TASK PROMPT: An exact repetition of the data is required; no picture should appear in it.

[Source texts of formatted documents]
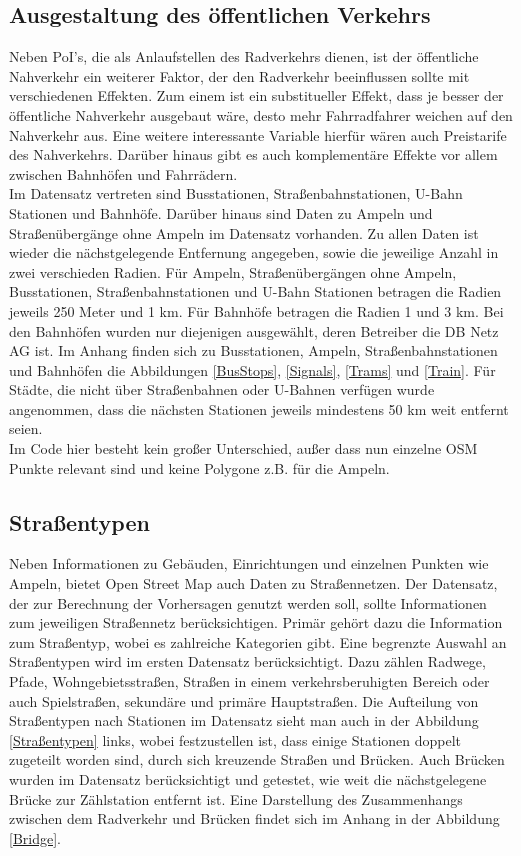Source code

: \documentclass[a4paper,12pt]{thesis}
\begin{document}
\subsection{Ausgestaltung des öffentlichen Verkehrs}

Neben PoI's, die als Anlaufstellen des Radverkehrs dienen, ist der öffentliche Nahverkehr ein weiterer Faktor, der den Radverkehr beeinflussen sollte mit verschiedenen Effekten. Zum einem ist ein substitueller Effekt, dass je besser der öffentliche Nahverkehr ausgebaut wäre, desto mehr Fahrradfahrer weichen auf den Nahverkehr aus. Eine weitere interessante Variable hierfür wären auch Preistarife des Nahverkehrs. Darüber hinaus gibt es auch komplementäre Effekte vor allem zwischen Bahnhöfen und Fahrrädern.\\
Im Datensatz vertreten sind Busstationen, Straßenbahnstationen, U-Bahn Stationen und Bahnhöfe. Darüber hinaus sind Daten zu Ampeln und Straßenübergänge ohne Ampeln im Datensatz vorhanden. Zu allen Daten ist wieder die nächstgelegende Entfernung angegeben, sowie die jeweilige Anzahl in zwei verschieden Radien. Für Ampeln, Straßenübergängen ohne Ampeln, Busstationen, Straßenbahnstationen und U-Bahn Stationen betragen die Radien jeweils 250 Meter und 1 km. Für Bahnhöfe betragen die Radien 1 und 3 km. Bei den Bahnhöfen wurden nur diejenigen ausgewählt, deren Betreiber die DB Netz AG ist. Im Anhang finden sich zu Busstationen, Ampeln, Straßenbahnstationen und Bahnhöfen die Abbildungen \ref{BusStops}, \ref{Signals}, \ref{Trams} und \ref{Train}. Für Städte, die nicht über Straßenbahnen oder U-Bahnen verfügen wurde angenommen, dass die nächsten Stationen jeweils mindestens 50 km weit entfernt seien.\\
Im Code hier besteht kein großer Unterschied, außer dass nun einzelne OSM Punkte relevant sind und keine Polygone z.B. für die Ampeln.

\subsection{Straßentypen}

Neben Informationen zu Gebäuden, Einrichtungen und einzelnen Punkten wie Ampeln, bietet Open Street Map auch Daten zu Straßennetzen. Der Datensatz, der zur Berechnung der Vorhersagen genutzt werden soll, sollte Informationen zum jeweiligen Straßennetz berücksichtigen. Primär gehört dazu die Information zum Straßentyp, wobei es zahlreiche Kategorien gibt. Eine begrenzte Auswahl an Straßentypen wird im ersten Datensatz berücksichtigt. Dazu zählen Radwege, Pfade, Wohngebietsstraßen, Straßen in einem verkehrsberuhigten Bereich oder auch Spielstraßen, sekundäre und primäre Hauptstraßen. Die Aufteilung von Straßentypen nach Stationen im Datensatz sieht man auch in der Abbildung \ref{Straßentypen} links, wobei festzustellen ist, dass einige Stationen doppelt zugeteilt worden sind, durch sich kreuzende Straßen und Brücken. Auch Brücken wurden im Datensatz berücksichtigt und getestet, wie weit die nächstgelegene Brücke zur Zählstation entfernt ist. Eine Darstellung des Zusammenhangs zwischen dem Radverkehr und Brücken findet sich im Anhang in der Abbildung \ref{Bridge}.\\
\end{document}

SOLUTION TO THIS TASK:
Source code

: \documentclass[a4paper,12pt]{thesis}
\begin{document}
\subsection{Ausgestaltung des öffentlichen Verkehrs}

Neben PoI's, die als Anlaufstellen des Radverkehrs dienen, ist der öffentliche Nahverkehr ein weiterer Faktor, der den Radverkehr beeinflussen sollte mit verschiedenen Effekten. Zum einem ist ein substitueller Effekt, dass je besser der öffentliche Nahverkehr ausgebaut wäre, desto mehr Fahrradfahrer weichen auf den Nahverkehr aus. Eine weitere interessante Variable hierfür wären auch Preistarife des Nahverkehrs. Darüber hinaus gibt es auch komplementäre Effekte vor allem zwischen Bahnhöfen und Fahrrädern.\\
Im Datensatz vertreten sind Busstationen, Straßenbahnstationen, U-Bahn Stationen und Bahnhöfe. Darüber hinaus sind Daten zu Ampeln und Straßenübergänge ohne Ampeln im Datensatz vorhanden. Zu allen Daten ist wieder die nächstgelegende Entfernung angegeben, sowie die jeweilige Anzahl in zwei verschieden Radien. Für Ampeln, Straßenübergängen ohne Ampeln, Busstationen, Straßenbahnstationen und U-Bahn Stationen betragen die Radien jeweils 250 Meter und 1 km. Für Bahnhöfe betragen die Radien 1 und 3 km. Bei den Bahnhöfen wurden nur diejenigen ausgewählt, deren Betreiber die DB Netz AG ist. Im Anhang finden sich zu Busstationen, Ampeln, Straßenbahnstationen und Bahnhöfen die Abbildungen \ref{BusStops}, \ref{Signals}, \ref{Trams} und \ref{Train}. Für Städte, die nicht über Straßenbahnen oder U-Bahnen verfügen wurde angenommen, dass die nächsten Stationen jeweils mindestens 50 km weit entfernt seien.\\
Im Code hier besteht kein großer Unterschied, außer dass nun einzelne OSM Punkte relevant sind und keine Polygone z.B. für die Ampeln.

\subsection{Straßentypen}

Neben Informationen zu Gebäuden, Einrichtungen und einzelnen Punkten wie Ampeln, bietet Open Street Map auch Daten zu Straßennetzen. Der Datensatz, der zur Berechnung der Vorhersagen genutzt werden soll, sollte Informationen zum jeweiligen Straßennetz berücksichtigen. Primär gehört dazu die Information zum Straßentyp, wobei es zahlreiche Kategorien gibt. Eine begrenzte Auswahl an Straßentypen wird im ersten Datensatz berücksichtigt. Dazu zählen Radwege, Pfade, Wohngebietsstraßen, Straßen in einem verkehrsberuhigten Bereich oder auch Spielstraßen, sekundäre und primäre Hauptstraßen. Die Aufteilung von Straßentypen nach Stationen im Datensatz sieht man auch in der Abbildung \ref{Straßentypen} links, wobei festzustellen ist, dass einige Stationen doppelt zugeteilt worden sind, durch sich kreuzende Straßen und Brücken. Auch Brücken wurden im Datensatz berücksichtigt und getestet, wie weit die nächstgelegene Brücke zur Zählstation entfernt ist. Eine Darstellung des Zusammenhangs zwischen dem Radverkehr und Brücken findet sich im Anhang in der Abbildung \ref{Bridge}.\\
\end{document}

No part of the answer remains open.